A więc Basia jak zwinna sarenka przygotowuje wspaniałe święta. Jest śnieżnobiały obrusik, kolorowe jajeczka, móżdżek w galarecie. Ma też nadzieję, że tym razem uda się spędzić  święta inaczej, świątecznie. Może wyjdą z razem z dziećmi na spacer. Dzieci byłyby szczęśliwe.

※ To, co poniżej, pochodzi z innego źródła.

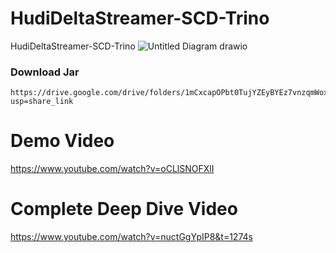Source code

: # HudiDeltaStreamer-SCD-Trino
HudiDeltaStreamer-SCD-Trino
![Untitled Diagram drawio](https://github.com/soumilshah1995/HudiDeltaStreamer-SCD-Trino/assets/39345855/a748a245-6f96-48d9-911c-25fed53f7376)

### Download Jar 
```
https://drive.google.com/drive/folders/1mCxcapOPbt0TujYZEyBYEz7vnzqmWoxW?usp=share_link
```


# Demo Video 

https://www.youtube.com/watch?v=oCLlSNOFXlI



# Complete Deep Dive Video 


https://www.youtube.com/watch?v=nuctGgYpIP8&t=1274s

Basia więc uśmiecha się do swojego Grzesia najczulej jak potrafi choć zmęczenie nie daje o sobie zapomnieć. Ale to nic, wytrzymam – jestem silna – mówi do siebie.

Wszyscy siadają do świątecznego stołu. Maż nie ma apetytu bo męczy go kac „gigant”. Ale Basia namawia go do skosztowania co nie co. Posuwa mu smakołyki. Wreszcie mąż skusił się na rybę po królewsku. Naraz zaczyna wrzeszczeć, bo okazało się, że w rybie była malutka jedna ość przeoczona przez Basię, która go ukłuła w język. Wszczął awanturę stwierdził, że to był zamach na jego życie. - Chciałaś, żeby mnie bolało? -  krzyczy do Basi. Teraz Ciebie zaboli. Była awantura, były krzyki, przemoc i interwencja policji.

Basia płacze posiniaczona, dwoje małych dzieci ukryło się w swoim pokoju. A Grzesiek poszedł napić się, bo jak powiedział, że alkohol jest w 100 procentach lepszy od żony.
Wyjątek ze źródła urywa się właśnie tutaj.